### TASK TO COMPLETE:
Restate every record exactly, with nothing skipped.
══ DATA FOR PROCESSING ══
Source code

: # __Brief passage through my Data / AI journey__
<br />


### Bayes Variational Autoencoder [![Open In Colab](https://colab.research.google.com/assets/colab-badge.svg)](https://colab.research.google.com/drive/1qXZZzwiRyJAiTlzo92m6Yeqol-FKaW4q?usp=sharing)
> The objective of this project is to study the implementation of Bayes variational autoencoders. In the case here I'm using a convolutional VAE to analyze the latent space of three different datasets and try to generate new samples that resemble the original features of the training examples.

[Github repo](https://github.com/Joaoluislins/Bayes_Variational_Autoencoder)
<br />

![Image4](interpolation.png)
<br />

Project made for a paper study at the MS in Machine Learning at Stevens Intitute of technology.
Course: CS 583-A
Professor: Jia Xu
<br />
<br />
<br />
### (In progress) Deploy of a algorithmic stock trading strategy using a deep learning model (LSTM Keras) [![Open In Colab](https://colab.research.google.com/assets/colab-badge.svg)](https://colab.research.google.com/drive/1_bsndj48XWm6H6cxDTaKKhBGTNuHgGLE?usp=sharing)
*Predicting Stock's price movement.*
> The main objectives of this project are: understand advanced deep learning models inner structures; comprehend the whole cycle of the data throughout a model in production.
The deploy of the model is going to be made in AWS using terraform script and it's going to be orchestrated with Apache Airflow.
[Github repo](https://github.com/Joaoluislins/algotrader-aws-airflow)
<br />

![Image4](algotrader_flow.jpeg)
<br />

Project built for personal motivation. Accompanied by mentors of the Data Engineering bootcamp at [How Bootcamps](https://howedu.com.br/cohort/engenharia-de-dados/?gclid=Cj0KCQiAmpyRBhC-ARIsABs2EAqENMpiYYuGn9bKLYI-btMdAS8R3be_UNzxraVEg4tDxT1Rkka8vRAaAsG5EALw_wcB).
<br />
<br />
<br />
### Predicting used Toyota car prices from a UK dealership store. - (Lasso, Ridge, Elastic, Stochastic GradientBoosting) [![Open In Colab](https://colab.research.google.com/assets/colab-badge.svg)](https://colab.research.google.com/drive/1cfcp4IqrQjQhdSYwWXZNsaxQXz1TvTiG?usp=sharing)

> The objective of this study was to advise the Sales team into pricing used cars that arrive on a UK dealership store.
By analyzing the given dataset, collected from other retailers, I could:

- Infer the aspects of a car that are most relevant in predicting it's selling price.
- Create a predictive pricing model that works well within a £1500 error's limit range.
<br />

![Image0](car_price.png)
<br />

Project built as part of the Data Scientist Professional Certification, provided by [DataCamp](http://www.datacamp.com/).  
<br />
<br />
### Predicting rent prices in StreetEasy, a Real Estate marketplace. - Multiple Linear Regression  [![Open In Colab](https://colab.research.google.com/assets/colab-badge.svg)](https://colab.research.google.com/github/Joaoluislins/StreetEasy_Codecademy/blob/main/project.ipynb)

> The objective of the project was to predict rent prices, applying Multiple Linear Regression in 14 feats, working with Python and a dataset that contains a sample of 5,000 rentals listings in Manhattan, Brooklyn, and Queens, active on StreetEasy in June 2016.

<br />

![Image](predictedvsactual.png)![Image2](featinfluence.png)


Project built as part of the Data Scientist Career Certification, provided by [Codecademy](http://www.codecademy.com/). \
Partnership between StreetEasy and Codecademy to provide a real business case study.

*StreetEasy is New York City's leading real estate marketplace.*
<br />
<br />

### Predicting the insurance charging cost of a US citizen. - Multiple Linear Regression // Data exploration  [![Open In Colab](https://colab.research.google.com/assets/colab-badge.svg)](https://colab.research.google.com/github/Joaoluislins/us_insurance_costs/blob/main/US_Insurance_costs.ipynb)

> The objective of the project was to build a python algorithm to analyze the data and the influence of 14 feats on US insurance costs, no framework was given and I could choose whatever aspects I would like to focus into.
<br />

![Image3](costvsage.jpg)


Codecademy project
═══
### EXERCISE OUTPUT:
Source code

: # __Brief passage through my Data / AI journey__
<br />


### Bayes Variational Autoencoder [![Open In Colab](https://colab.research.google.com/assets/colab-badge.svg)](https://colab.research.google.com/drive/1qXZZzwiRyJAiTlzo92m6Yeqol-FKaW4q?usp=sharing)
> The objective of this project is to study the implementation of Bayes variational autoencoders. In the case here I'm using a convolutional VAE to analyze the latent space of three different datasets and try to generate new samples that resemble the original features of the training examples.

[Github repo](https://github.com/Joaoluislins/Bayes_Variational_Autoencoder)
<br />

![Image4](interpolation.png)
<br />

Project made for a paper study at the MS in Machine Learning at Stevens Intitute of technology.
Course: CS 583-A
Professor: Jia Xu
<br />
<br />
<br />
### (In progress) Deploy of a algorithmic stock trading strategy using a deep learning model (LSTM Keras) [![Open In Colab](https://colab.research.google.com/assets/colab-badge.svg)](https://colab.research.google.com/drive/1_bsndj48XWm6H6cxDTaKKhBGTNuHgGLE?usp=sharing)
*Predicting Stock's price movement.*
> The main objectives of this project are: understand advanced deep learning models inner structures; comprehend the whole cycle of the data throughout a model in production.
The deploy of the model is going to be made in AWS using terraform script and it's going to be orchestrated with Apache Airflow.
[Github repo](https://github.com/Joaoluislins/algotrader-aws-airflow)
<br />

![Image4](algotrader_flow.jpeg)
<br />

Project built for personal motivation. Accompanied by mentors of the Data Engineering bootcamp at [How Bootcamps](https://howedu.com.br/cohort/engenharia-de-dados/?gclid=Cj0KCQiAmpyRBhC-ARIsABs2EAqENMpiYYuGn9bKLYI-btMdAS8R3be_UNzxraVEg4tDxT1Rkka8vRAaAsG5EALw_wcB).
<br />
<br />
<br />
### Predicting used Toyota car prices from a UK dealership store. - (Lasso, Ridge, Elastic, Stochastic GradientBoosting) [![Open In Colab](https://colab.research.google.com/assets/colab-badge.svg)](https://colab.research.google.com/drive/1cfcp4IqrQjQhdSYwWXZNsaxQXz1TvTiG?usp=sharing)

> The objective of this study was to advise the Sales team into pricing used cars that arrive on a UK dealership store.
By analyzing the given dataset, collected from other retailers, I could:

- Infer the aspects of a car that are most relevant in predicting it's selling price.
- Create a predictive pricing model that works well within a £1500 error's limit range.
<br />

![Image0](car_price.png)
<br />

Project built as part of the Data Scientist Professional Certification, provided by [DataCamp](http://www.datacamp.com/).  
<br />
<br />
### Predicting rent prices in StreetEasy, a Real Estate marketplace. - Multiple Linear Regression  [![Open In Colab](https://colab.research.google.com/assets/colab-badge.svg)](https://colab.research.google.com/github/Joaoluislins/StreetEasy_Codecademy/blob/main/project.ipynb)

> The objective of the project was to predict rent prices, applying Multiple Linear Regression in 14 feats, working with Python and a dataset that contains a sample of 5,000 rentals listings in Manhattan, Brooklyn, and Queens, active on StreetEasy in June 2016.

<br />

![Image](predictedvsactual.png)![Image2](featinfluence.png)


Project built as part of the Data Scientist Career Certification, provided by [Codecademy](http://www.codecademy.com/). \
Partnership between StreetEasy and Codecademy to provide a real business case study.

*StreetEasy is New York City's leading real estate marketplace.*
<br />
<br />

### Predicting the insurance charging cost of a US citizen. - Multiple Linear Regression // Data exploration  [![Open In Colab](https://colab.research.google.com/assets/colab-badge.svg)](https://colab.research.google.com/github/Joaoluislins/us_insurance_costs/blob/main/US_Insurance_costs.ipynb)

> The objective of the project was to build a python algorithm to analyze the data and the influence of 14 feats on US insurance costs, no framework was given and I could choose whatever aspects I would like to focus into.
<br />

![Image3](costvsage.jpg)


Codecademy project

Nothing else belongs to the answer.